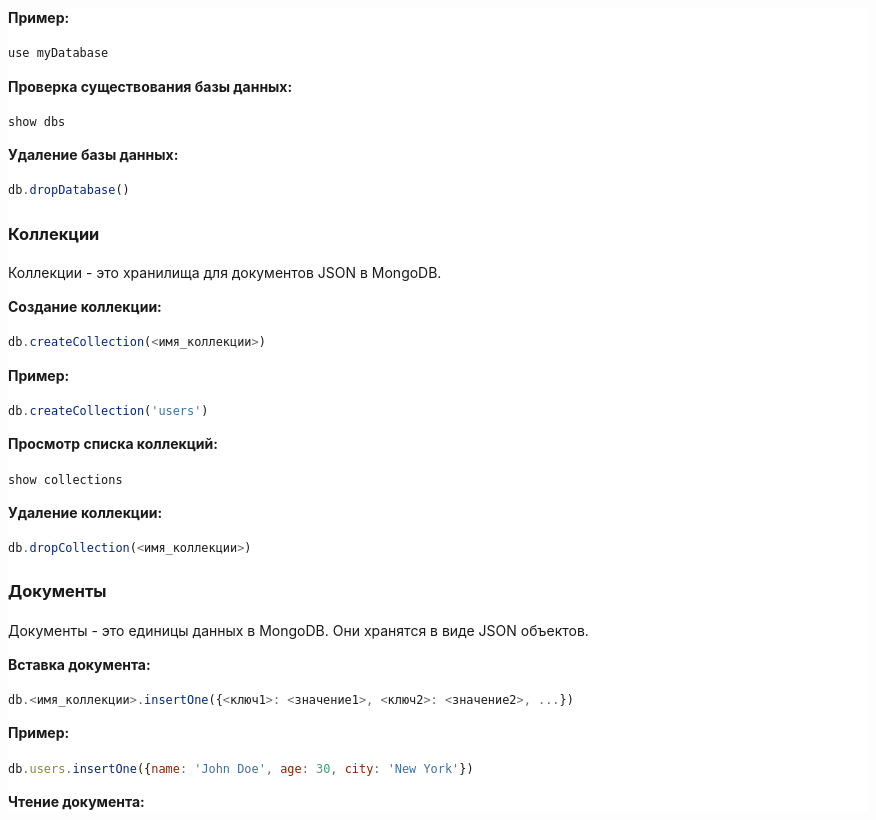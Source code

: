 **Пример:**

```javascript
use myDatabase
```

**Проверка существования базы данных:**

```javascript
show dbs
```

**Удаление базы данных:**

```javascript
db.dropDatabase()
```

### Коллекции

Коллекции - это хранилища для документов JSON в MongoDB.

**Создание коллекции:**

```javascript
db.createCollection(<имя_коллекции>)
```

**Пример:**

```javascript
db.createCollection('users')
```

**Просмотр списка коллекций:**

```javascript
show collections
```

**Удаление коллекции:**

```javascript
db.dropCollection(<имя_коллекции>)
```

### Документы

Документы - это единицы данных в MongoDB. Они хранятся в виде JSON объектов.

**Вставка документа:**

```javascript
db.<имя_коллекции>.insertOne({<ключ1>: <значение1>, <ключ2>: <значение2>, ...})
```

**Пример:**

```javascript
db.users.insertOne({name: 'John Doe', age: 30, city: 'New York'})
```

**Чтение документа:**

────────────────

Requirement
Write out the records once more, word for word, though without the pictures they contain.

Answer
Source code

: **Пример:**

```javascript
use myDatabase
```

**Проверка существования базы данных:**

```javascript
show dbs
```

**Удаление базы данных:**

```javascript
db.dropDatabase()
```

### Коллекции

Коллекции - это хранилища для документов JSON в MongoDB.

**Создание коллекции:**

```javascript
db.createCollection(<имя_коллекции>)
```

**Пример:**

```javascript
db.createCollection('users')
```

**Просмотр списка коллекций:**

```javascript
show collections
```

**Удаление коллекции:**

```javascript
db.dropCollection(<имя_коллекции>)
```

### Документы

Документы - это единицы данных в MongoDB. Они хранятся в виде JSON объектов.

**Вставка документа:**

```javascript
db.<имя_коллекции>.insertOne({<ключ1>: <значение1>, <ключ2>: <значение2>, ...})
```

**Пример:**

```javascript
db.users.insertOne({name: 'John Doe', age: 30, city: 'New York'})
```

**Чтение документа:**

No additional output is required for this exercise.